◆ DESCRIPTION OF THE TASK
Using the records below, locate all lines containing "that" and return them.

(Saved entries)
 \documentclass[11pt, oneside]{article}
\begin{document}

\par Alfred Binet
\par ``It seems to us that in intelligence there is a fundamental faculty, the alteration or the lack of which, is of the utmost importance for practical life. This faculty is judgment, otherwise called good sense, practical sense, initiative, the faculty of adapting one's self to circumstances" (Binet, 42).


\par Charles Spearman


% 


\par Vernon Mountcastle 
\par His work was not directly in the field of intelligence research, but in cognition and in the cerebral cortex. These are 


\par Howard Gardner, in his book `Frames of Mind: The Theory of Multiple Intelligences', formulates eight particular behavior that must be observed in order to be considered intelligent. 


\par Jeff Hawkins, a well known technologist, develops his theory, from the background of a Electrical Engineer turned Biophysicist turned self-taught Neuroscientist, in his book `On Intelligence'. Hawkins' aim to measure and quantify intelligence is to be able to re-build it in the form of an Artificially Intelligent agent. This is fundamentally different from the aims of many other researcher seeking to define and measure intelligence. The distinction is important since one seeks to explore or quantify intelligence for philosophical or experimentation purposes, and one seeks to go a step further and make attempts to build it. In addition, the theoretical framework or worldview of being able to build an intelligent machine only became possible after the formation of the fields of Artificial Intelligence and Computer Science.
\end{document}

◆ TASK RESULT
\par ``It seems to us that in intelligence there is a fundamental faculty, the alteration or the lack of which, is of the utmost importance for practical life. This faculty is judgment, otherwise called good sense, practical sense, initiative, the faculty of adapting one's self to circumstances" (Binet, 42).
\par Howard Gardner, in his book `Frames of Mind: The Theory of Multiple Intelligences', formulates eight particular behavior that must be observed in order to be considered intelligent. 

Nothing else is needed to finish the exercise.